Simulating carboard with *MAT_PAPER. Guidance needed!

    • Sami Farag
      Subscriber

      Hello,

      I am new to Ls-dyna, and am working on my graduation project for making a model to simulate the creasing process of the folding line in corrugated cardboard. I am trying to work with the *MAT_PAPER for the layers of the cardboard, and I have some questions. I would really appreciate if I can get some guidance.

      I am not concerned with delamination between layers.

      Q1. What would be a suitable and neat connection method between the three layers? I have merged the duplicate nodes between each layer, but as the mesh is not fine enough, merging the duplicate nodes results in a bad connection geometry.

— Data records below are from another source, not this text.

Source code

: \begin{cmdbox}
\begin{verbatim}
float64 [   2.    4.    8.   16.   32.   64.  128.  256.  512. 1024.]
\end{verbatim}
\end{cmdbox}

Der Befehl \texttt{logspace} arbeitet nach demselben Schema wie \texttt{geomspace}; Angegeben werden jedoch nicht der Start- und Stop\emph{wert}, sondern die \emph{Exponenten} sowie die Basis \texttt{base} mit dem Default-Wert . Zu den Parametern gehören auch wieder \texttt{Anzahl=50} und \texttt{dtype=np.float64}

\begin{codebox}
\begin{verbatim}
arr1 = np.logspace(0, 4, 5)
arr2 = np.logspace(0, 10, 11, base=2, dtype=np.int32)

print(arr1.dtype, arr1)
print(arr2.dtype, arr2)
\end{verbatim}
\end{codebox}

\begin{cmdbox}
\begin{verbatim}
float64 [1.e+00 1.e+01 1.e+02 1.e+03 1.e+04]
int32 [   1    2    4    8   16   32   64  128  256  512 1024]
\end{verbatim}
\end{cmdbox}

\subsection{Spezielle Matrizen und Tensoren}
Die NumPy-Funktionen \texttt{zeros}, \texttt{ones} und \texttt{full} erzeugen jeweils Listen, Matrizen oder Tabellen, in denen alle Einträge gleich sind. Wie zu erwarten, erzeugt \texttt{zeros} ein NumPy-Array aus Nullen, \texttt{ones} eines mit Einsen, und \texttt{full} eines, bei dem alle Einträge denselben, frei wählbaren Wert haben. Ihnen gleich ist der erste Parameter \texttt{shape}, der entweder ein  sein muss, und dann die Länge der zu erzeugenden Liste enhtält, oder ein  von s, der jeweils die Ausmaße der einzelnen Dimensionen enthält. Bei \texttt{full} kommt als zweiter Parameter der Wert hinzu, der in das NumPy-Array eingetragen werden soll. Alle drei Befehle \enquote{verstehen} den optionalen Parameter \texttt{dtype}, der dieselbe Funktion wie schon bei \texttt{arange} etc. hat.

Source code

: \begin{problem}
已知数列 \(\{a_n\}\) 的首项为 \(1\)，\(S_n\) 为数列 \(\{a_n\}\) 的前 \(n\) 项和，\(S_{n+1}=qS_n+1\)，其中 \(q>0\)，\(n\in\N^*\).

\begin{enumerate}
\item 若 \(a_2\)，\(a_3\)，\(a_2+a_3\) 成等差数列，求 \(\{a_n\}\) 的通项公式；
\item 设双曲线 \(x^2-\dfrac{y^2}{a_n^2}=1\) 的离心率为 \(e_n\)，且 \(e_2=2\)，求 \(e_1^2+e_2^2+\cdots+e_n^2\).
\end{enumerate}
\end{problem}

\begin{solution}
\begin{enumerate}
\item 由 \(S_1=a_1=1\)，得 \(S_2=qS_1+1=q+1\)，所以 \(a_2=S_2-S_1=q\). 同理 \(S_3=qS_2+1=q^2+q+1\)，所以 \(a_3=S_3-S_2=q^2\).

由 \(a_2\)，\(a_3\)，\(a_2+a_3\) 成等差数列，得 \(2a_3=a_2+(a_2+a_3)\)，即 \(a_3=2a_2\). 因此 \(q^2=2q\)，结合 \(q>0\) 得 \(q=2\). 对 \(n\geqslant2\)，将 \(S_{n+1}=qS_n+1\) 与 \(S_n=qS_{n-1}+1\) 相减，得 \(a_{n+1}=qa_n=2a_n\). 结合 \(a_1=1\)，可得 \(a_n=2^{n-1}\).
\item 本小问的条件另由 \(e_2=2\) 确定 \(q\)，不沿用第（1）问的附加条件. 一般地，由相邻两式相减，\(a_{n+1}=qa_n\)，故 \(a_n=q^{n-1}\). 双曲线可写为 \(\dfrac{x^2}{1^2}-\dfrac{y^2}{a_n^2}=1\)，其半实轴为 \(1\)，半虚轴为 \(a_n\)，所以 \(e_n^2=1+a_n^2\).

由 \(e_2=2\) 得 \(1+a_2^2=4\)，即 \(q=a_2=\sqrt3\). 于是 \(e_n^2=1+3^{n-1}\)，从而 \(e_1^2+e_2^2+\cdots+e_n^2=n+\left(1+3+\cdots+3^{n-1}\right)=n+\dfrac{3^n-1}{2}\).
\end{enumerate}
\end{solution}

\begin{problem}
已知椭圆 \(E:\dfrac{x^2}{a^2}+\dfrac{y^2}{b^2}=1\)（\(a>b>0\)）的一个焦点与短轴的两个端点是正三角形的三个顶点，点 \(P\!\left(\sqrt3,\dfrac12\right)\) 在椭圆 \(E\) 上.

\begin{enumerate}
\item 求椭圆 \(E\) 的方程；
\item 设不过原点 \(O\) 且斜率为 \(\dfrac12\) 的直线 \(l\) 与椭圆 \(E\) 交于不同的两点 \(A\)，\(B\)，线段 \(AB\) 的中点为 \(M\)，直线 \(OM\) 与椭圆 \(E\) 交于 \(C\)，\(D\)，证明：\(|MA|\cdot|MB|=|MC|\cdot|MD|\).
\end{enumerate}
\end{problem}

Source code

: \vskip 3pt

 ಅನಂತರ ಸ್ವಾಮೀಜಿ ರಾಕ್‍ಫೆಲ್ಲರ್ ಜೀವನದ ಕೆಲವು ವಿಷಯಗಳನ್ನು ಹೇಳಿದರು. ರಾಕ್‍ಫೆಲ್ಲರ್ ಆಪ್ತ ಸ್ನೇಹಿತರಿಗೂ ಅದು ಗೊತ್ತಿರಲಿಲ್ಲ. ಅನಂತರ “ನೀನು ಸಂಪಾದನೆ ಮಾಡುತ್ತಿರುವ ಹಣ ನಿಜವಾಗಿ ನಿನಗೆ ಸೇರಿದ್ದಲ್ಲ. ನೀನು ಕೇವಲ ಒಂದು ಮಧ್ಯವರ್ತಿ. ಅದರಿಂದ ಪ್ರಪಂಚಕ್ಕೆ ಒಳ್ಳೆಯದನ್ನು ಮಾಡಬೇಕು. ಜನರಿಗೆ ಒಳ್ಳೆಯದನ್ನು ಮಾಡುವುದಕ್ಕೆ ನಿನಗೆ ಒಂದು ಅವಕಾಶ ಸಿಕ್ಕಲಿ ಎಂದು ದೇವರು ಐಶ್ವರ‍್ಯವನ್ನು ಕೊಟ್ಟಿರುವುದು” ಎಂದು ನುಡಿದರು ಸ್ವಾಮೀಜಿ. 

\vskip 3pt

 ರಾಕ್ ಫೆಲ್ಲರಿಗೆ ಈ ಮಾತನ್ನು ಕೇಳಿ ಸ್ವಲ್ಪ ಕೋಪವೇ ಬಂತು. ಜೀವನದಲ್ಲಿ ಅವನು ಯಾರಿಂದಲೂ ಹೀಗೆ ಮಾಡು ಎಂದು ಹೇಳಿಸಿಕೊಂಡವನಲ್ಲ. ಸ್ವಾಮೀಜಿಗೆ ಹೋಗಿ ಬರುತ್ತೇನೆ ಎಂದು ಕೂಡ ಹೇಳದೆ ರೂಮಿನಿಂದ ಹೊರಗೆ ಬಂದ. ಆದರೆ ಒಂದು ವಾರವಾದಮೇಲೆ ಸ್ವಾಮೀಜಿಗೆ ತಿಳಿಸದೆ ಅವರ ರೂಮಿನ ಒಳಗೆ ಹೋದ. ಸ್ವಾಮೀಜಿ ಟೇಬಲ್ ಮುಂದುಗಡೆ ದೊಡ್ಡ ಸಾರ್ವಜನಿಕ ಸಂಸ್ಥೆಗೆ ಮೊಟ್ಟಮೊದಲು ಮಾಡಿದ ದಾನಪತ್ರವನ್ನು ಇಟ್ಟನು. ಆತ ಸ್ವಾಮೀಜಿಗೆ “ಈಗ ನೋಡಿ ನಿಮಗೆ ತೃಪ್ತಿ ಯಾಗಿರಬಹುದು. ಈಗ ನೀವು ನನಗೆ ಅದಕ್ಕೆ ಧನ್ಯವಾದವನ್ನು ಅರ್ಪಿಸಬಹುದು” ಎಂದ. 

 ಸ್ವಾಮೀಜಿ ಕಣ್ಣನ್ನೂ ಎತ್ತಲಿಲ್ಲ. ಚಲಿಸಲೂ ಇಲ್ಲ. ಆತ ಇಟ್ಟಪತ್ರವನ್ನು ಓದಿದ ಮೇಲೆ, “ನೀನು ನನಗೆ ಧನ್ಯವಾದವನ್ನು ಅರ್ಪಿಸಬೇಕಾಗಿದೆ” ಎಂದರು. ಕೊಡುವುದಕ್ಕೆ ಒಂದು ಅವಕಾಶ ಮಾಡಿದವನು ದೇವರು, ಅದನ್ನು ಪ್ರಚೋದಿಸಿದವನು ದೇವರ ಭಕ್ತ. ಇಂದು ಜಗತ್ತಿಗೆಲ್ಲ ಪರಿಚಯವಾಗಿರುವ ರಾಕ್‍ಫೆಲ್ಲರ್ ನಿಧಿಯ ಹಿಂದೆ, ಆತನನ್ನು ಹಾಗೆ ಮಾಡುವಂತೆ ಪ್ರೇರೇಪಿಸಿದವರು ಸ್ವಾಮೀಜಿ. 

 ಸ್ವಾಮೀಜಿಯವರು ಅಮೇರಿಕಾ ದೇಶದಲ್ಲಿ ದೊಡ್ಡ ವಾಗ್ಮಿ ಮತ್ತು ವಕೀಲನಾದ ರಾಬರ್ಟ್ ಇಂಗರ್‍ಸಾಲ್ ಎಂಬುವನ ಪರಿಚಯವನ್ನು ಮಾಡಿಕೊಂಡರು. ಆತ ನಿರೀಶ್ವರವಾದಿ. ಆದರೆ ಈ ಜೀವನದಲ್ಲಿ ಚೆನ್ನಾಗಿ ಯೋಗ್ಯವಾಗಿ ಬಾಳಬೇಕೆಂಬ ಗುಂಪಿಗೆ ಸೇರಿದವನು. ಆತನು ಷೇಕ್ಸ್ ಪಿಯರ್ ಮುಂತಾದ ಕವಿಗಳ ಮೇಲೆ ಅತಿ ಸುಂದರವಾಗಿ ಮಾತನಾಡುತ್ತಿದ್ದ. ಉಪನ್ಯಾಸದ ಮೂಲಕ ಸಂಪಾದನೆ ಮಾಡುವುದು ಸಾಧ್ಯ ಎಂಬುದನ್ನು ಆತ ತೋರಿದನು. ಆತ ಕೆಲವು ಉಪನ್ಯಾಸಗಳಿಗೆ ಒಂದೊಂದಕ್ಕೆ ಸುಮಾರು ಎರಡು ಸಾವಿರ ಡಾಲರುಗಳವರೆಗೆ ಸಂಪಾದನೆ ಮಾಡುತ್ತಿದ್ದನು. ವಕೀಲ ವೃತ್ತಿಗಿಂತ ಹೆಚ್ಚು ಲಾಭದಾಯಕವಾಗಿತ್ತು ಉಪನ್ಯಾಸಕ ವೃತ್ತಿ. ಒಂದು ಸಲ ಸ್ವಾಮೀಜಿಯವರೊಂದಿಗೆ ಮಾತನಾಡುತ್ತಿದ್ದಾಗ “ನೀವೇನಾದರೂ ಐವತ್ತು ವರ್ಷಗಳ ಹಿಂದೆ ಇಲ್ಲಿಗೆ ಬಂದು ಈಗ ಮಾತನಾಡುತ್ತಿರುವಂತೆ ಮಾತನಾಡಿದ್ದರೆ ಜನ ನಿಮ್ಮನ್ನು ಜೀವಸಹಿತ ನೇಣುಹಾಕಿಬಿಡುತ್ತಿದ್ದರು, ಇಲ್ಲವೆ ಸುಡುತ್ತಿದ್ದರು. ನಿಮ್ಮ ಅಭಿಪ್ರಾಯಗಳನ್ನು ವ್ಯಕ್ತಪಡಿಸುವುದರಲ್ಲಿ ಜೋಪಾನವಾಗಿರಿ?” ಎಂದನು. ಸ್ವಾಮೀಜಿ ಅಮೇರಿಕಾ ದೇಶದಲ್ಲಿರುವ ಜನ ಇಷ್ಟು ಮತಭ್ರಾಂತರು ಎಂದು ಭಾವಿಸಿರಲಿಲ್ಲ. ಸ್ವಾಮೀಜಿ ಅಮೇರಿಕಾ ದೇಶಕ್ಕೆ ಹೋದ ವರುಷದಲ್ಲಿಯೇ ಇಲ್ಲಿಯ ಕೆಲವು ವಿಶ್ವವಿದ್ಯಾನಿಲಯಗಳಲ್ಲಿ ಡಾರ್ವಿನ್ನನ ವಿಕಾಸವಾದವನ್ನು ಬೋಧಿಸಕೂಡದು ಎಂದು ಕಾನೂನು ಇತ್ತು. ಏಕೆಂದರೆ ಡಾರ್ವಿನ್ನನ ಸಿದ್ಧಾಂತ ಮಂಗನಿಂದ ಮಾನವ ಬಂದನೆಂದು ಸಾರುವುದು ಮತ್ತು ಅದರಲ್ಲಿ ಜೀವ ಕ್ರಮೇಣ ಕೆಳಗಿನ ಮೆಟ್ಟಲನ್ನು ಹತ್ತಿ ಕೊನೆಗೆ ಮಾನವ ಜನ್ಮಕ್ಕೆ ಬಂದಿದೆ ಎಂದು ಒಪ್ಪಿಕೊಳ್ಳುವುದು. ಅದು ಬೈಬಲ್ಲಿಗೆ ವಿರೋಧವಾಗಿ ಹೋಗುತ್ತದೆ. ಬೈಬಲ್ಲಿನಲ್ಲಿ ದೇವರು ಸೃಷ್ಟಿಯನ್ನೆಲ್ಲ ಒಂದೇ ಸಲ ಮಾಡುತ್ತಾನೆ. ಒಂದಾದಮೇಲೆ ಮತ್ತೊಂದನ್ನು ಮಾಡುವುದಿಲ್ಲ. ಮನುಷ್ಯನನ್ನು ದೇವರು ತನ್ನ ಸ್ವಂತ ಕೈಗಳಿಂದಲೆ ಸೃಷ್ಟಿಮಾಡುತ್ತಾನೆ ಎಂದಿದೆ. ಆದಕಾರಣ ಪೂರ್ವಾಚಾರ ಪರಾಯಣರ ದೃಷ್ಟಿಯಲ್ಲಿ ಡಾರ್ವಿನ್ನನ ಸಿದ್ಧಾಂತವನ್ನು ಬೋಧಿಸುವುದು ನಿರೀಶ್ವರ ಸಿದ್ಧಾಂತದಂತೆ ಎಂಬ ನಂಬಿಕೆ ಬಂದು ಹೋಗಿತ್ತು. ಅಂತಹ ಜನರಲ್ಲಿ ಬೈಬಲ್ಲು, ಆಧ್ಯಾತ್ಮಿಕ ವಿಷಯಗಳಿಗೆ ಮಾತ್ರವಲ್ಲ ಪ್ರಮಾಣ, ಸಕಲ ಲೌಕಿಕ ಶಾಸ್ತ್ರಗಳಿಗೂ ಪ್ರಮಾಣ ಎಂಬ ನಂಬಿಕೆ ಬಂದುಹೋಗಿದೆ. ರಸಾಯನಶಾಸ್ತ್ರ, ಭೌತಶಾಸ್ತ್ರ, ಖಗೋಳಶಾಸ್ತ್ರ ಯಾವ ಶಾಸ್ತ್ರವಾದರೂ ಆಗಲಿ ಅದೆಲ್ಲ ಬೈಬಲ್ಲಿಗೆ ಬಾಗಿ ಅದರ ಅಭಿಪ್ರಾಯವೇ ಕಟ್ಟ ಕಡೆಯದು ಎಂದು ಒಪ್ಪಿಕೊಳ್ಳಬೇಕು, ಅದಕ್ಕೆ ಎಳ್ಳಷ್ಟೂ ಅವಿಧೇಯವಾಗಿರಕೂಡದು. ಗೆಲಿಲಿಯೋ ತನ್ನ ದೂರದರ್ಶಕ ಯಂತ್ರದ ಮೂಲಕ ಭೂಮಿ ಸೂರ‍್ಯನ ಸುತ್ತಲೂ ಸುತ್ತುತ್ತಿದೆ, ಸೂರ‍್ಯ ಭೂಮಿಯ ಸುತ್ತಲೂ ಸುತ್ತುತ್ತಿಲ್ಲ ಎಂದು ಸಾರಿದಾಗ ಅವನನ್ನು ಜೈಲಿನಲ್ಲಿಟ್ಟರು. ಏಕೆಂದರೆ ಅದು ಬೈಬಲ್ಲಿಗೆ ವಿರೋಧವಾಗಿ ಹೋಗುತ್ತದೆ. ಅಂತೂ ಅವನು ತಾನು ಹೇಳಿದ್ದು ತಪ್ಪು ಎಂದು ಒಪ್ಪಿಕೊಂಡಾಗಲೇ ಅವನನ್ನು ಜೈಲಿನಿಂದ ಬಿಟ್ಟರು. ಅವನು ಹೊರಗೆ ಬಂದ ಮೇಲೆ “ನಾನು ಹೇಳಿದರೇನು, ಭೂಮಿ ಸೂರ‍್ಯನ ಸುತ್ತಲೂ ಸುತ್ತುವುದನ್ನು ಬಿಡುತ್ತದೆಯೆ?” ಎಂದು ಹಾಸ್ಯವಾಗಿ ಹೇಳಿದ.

      For the contacts, I have defined the following contacts

      ·        *CONTACT_AUTOMATIC_SURFACE_TO_SURFACE between (Kraft, Lower), (Flute, Test), (Flute, Kraft), (Test, Upper)

      ·        *CONTACT_AUTOMATIC_SINGLE_SURFACE for the Flute

      Q2. Do I also need to define contact for (Kraft, Upper) , (Test, Lower), (Flute, Upper), (Flute, Lower)?

      Q3. Which one should be master and which one should be slave? Does it matter?

      Q4. Are these contact types good enough for my application or is there better contact types?

       

      Q5. If I to make the model of shell elements with thickness instead of solid elements. How should I account for the thicknesses? Should there be a spacing between each shell surface to account for the thickness? Or should they be modeled without spacing and touching each other?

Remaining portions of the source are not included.